# Exercise
Your job is to copy every line in the material containing the word "will".

# Entries provided
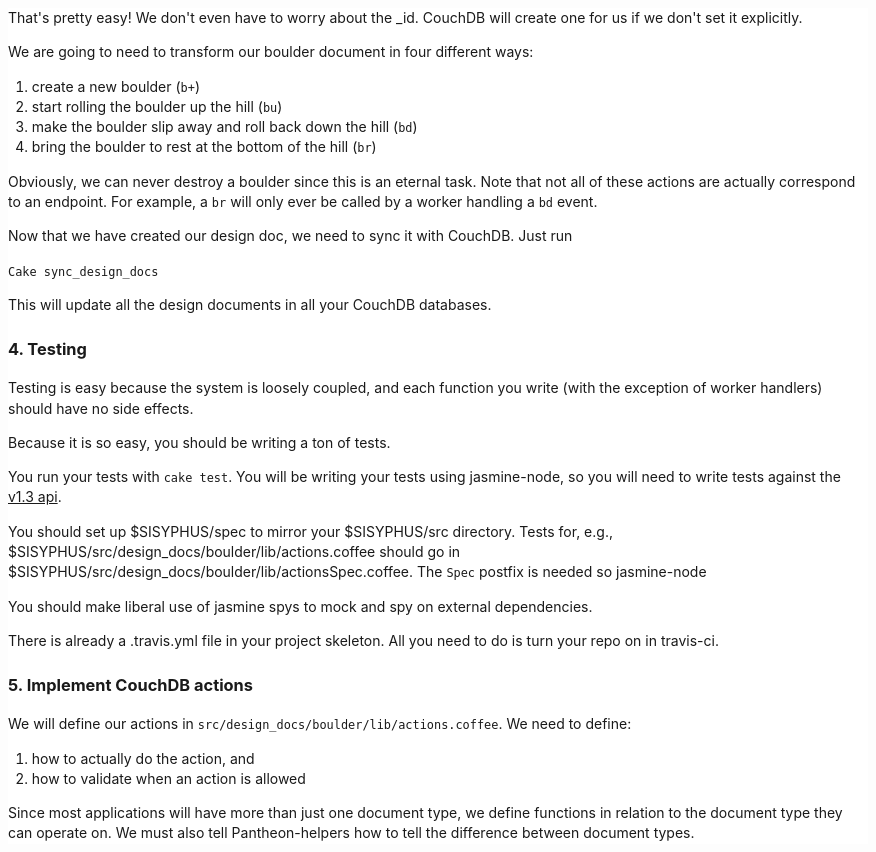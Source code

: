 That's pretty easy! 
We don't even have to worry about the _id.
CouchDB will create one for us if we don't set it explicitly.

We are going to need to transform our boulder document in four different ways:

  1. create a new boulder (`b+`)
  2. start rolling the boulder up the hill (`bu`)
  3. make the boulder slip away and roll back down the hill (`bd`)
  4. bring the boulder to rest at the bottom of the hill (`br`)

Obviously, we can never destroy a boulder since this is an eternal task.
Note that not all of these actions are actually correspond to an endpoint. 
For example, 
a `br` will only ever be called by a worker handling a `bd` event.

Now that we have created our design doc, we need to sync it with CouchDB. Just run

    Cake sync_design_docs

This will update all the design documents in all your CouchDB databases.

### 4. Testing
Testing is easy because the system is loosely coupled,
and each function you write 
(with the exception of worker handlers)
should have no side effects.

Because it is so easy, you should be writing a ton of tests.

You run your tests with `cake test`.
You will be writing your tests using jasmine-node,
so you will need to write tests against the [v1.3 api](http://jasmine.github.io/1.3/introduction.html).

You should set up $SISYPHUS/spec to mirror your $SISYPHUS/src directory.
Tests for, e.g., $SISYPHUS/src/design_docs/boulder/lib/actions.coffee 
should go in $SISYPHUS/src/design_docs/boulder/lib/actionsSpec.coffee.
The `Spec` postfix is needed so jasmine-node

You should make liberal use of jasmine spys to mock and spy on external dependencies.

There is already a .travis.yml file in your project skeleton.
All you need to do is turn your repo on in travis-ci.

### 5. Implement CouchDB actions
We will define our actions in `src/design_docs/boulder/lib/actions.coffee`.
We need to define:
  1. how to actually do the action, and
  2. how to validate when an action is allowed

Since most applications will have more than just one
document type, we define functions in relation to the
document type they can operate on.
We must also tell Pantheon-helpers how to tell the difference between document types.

--

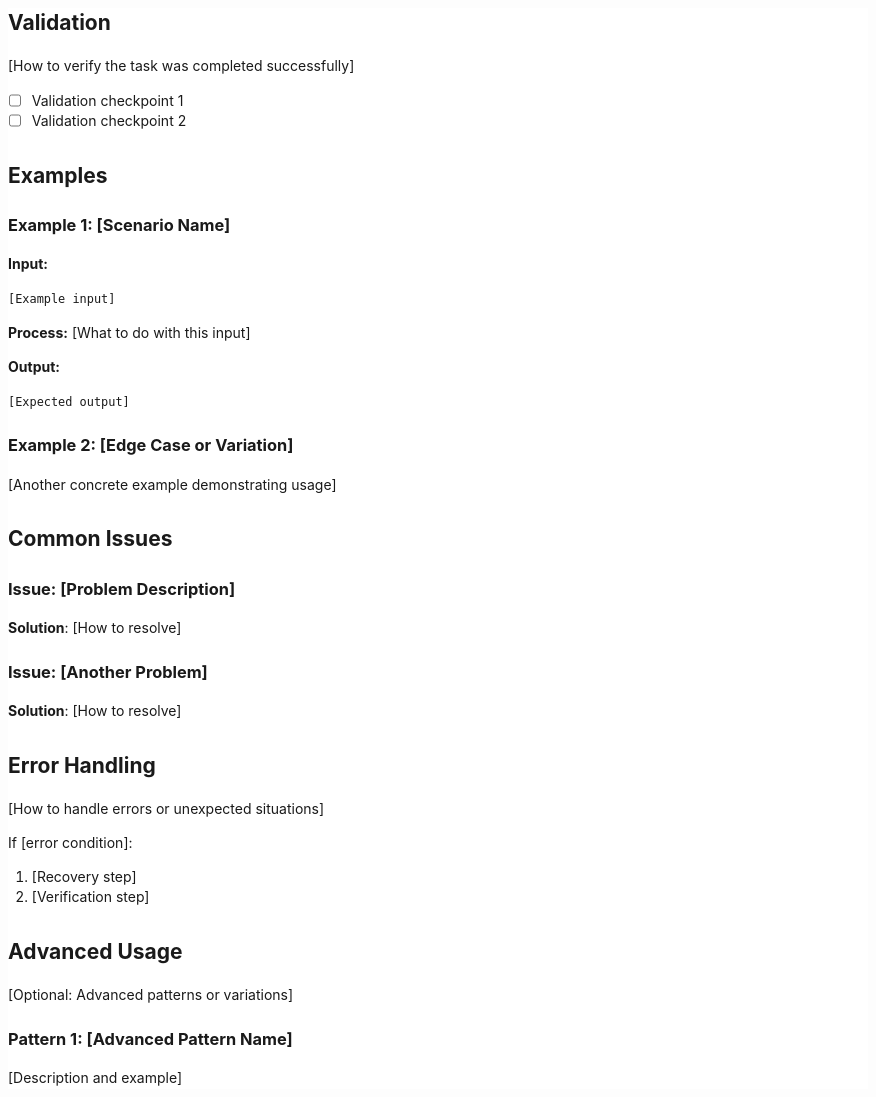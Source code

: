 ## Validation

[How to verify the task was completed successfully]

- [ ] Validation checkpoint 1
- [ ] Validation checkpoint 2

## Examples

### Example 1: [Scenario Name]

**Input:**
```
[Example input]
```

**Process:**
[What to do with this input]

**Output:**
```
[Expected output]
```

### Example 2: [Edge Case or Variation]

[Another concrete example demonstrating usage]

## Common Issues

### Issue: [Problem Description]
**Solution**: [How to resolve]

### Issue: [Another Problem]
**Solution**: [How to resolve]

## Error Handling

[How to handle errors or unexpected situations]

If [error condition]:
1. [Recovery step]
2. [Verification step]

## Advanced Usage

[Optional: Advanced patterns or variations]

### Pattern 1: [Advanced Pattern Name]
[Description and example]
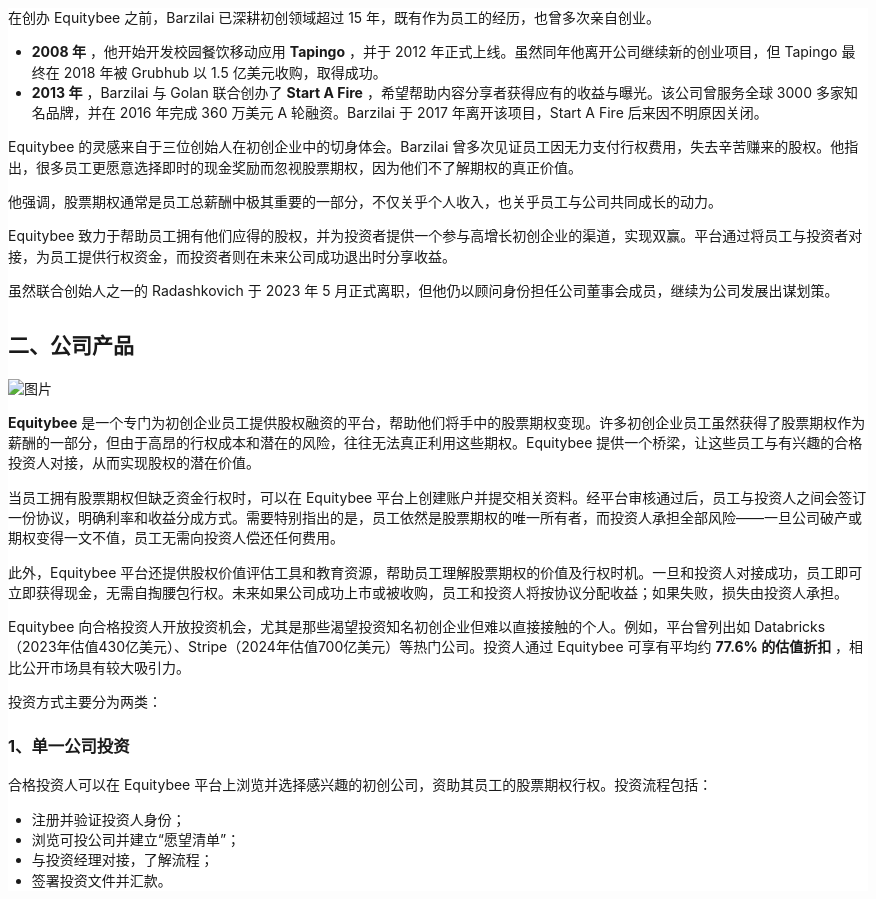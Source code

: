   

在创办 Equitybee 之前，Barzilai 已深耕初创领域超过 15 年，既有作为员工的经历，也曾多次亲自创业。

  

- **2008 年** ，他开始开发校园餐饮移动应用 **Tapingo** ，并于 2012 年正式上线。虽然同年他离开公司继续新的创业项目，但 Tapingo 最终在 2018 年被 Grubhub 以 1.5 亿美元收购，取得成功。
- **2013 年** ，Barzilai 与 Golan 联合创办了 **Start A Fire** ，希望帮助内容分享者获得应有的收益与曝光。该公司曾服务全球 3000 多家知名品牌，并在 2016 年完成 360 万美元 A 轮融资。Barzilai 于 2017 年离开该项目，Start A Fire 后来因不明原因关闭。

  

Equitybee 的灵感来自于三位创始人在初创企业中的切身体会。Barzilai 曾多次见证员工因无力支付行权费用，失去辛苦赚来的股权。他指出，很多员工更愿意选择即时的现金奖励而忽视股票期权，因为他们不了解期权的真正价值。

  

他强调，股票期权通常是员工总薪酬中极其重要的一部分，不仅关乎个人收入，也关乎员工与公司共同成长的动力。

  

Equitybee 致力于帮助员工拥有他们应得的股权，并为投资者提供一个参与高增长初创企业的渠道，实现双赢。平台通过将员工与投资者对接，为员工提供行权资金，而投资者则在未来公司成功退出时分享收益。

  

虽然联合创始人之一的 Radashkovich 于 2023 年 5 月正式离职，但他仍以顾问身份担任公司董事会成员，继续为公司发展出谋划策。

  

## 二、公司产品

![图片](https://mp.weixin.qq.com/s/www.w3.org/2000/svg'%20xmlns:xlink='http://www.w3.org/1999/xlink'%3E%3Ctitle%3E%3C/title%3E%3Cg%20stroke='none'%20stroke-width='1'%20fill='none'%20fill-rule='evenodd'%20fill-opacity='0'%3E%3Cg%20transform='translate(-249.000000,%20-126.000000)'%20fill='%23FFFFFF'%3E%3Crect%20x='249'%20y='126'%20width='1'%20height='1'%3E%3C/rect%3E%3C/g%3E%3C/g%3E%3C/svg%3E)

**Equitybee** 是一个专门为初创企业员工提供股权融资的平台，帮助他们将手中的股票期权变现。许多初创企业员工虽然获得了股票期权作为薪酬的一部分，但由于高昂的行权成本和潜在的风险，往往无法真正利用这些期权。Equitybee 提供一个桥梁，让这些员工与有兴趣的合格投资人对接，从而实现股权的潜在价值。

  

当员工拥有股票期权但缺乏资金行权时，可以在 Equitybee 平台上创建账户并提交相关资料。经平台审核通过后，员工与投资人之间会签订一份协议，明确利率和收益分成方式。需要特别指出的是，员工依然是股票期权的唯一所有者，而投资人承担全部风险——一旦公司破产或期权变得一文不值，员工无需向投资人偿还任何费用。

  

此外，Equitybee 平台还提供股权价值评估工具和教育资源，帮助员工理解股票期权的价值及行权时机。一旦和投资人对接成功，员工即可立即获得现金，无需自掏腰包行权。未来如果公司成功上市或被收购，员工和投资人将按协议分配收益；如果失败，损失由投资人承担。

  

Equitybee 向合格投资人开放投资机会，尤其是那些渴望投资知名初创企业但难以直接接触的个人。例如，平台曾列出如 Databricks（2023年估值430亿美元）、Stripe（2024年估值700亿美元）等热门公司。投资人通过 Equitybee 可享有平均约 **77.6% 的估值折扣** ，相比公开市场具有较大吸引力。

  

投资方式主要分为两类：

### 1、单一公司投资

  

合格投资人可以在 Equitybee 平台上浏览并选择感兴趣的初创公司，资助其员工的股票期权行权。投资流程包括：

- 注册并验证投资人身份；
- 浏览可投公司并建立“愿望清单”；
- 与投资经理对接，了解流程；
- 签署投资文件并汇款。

==

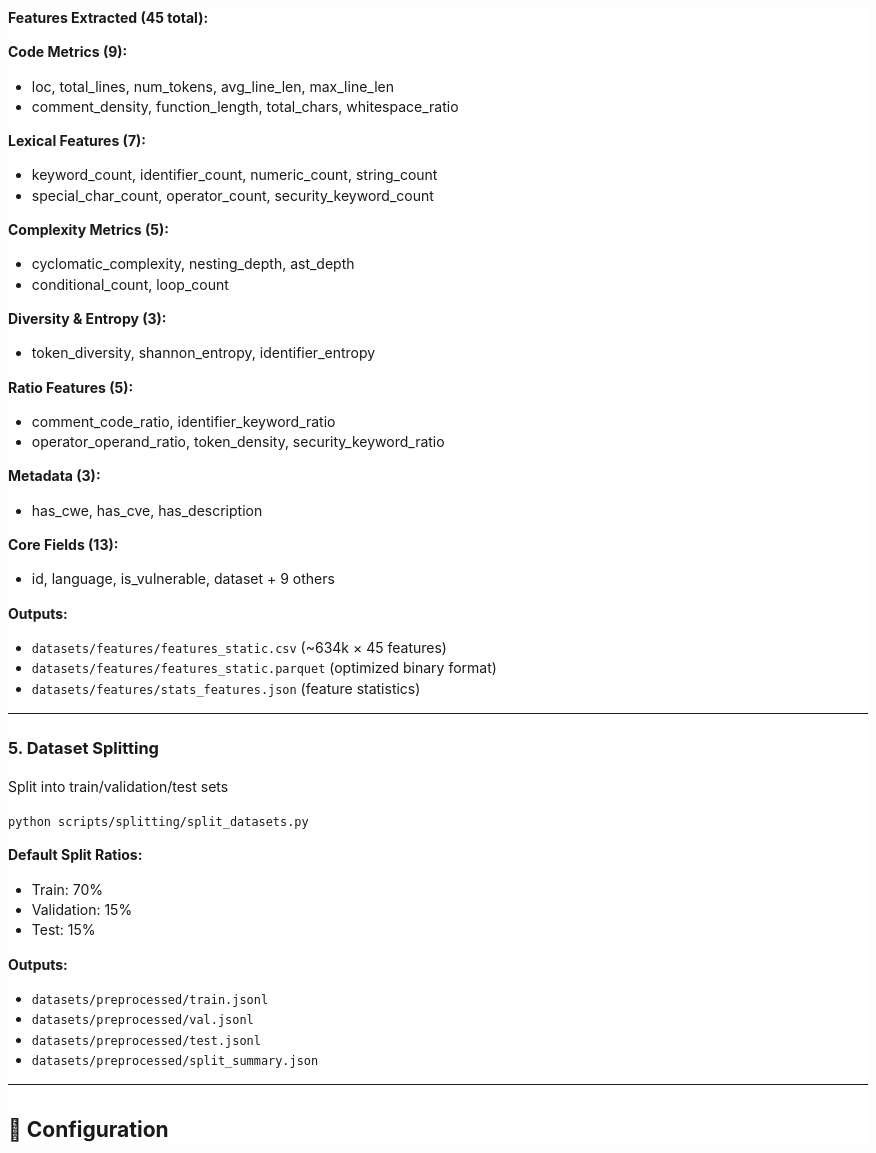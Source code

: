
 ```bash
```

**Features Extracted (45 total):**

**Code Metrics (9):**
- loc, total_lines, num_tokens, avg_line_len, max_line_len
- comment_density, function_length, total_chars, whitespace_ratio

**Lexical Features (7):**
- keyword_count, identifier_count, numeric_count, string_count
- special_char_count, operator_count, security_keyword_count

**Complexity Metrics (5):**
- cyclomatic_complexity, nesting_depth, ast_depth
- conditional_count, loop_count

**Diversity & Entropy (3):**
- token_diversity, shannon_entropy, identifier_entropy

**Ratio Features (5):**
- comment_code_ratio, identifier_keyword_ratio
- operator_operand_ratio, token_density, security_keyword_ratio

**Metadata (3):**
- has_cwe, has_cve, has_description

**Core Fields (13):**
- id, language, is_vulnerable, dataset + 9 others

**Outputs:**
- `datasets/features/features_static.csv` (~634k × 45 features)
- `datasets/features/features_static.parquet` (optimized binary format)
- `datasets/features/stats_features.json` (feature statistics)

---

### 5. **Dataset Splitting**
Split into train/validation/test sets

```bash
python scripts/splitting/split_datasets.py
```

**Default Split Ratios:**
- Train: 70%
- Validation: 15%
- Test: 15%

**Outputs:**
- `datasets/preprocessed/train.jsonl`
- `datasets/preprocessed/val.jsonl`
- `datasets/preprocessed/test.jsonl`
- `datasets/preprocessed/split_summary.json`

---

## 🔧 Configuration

# Output
CouchDB will create one for us if we don't set it explicitly.
a `br` will only ever be called by a worker handling a `bd` event.
This will update all the design documents in all your CouchDB databases.
You will be writing your tests using jasmine-node,
so you will need to write tests against the [v1.3 api](http://jasmine.github.io/1.3/introduction.html).
We will define our actions in `src/design_docs/boulder/lib/actions.coffee`.
Since most applications will have more than just one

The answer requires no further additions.